Without the pictures, write out all the lines below exactly as they appear.

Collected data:
»»
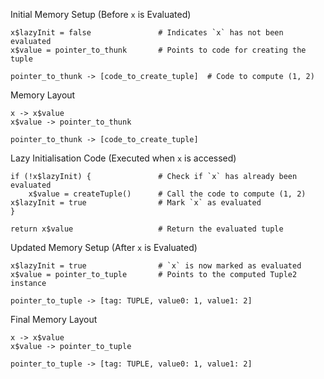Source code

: Initial Memory Setup (Before `x` is Evaluated)

```
x$lazyInit = false               # Indicates `x` has not been evaluated
x$value = pointer_to_thunk       # Points to code for creating the tuple

pointer_to_thunk -> [code_to_create_tuple]  # Code to compute (1, 2)
```

Memory Layout

```
x -> x$value
x$value -> pointer_to_thunk

pointer_to_thunk -> [code_to_create_tuple]
```

Lazy Initialisation Code (Executed when `x` is accessed)

```
if (!x$lazyInit) {               # Check if `x` has already been evaluated
    x$value = createTuple()      # Call the code to compute (1, 2)
x$lazyInit = true                # Mark `x` as evaluated
}

return x$value                   # Return the evaluated tuple
```

Updated Memory Setup (After `x` is Evaluated)

```
x$lazyInit = true                # `x` is now marked as evaluated
x$value = pointer_to_tuple       # Points to the computed Tuple2 instance

pointer_to_tuple -> [tag: TUPLE, value0: 1, value1: 2]
```

Final Memory Layout

```
x -> x$value
x$value -> pointer_to_tuple

pointer_to_tuple -> [tag: TUPLE, value0: 1, value1: 2]
```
««
* **EXERCISE ANSWER**:
Source code

: Initial Memory Setup (Before `x` is Evaluated)

```
x$lazyInit = false               # Indicates `x` has not been evaluated
x$value = pointer_to_thunk       # Points to code for creating the tuple

pointer_to_thunk -> [code_to_create_tuple]  # Code to compute (1, 2)
```

Memory Layout

```
x -> x$value
x$value -> pointer_to_thunk

pointer_to_thunk -> [code_to_create_tuple]
```

Lazy Initialisation Code (Executed when `x` is accessed)

```
if (!x$lazyInit) {               # Check if `x` has already been evaluated
    x$value = createTuple()      # Call the code to compute (1, 2)
x$lazyInit = true                # Mark `x` as evaluated
}

return x$value                   # Return the evaluated tuple
```

Updated Memory Setup (After `x` is Evaluated)

```
x$lazyInit = true                # `x` is now marked as evaluated
x$value = pointer_to_tuple       # Points to the computed Tuple2 instance

pointer_to_tuple -> [tag: TUPLE, value0: 1, value1: 2]
```

Final Memory Layout

```
x -> x$value
x$value -> pointer_to_tuple

pointer_to_tuple -> [tag: TUPLE, value0: 1, value1: 2]
```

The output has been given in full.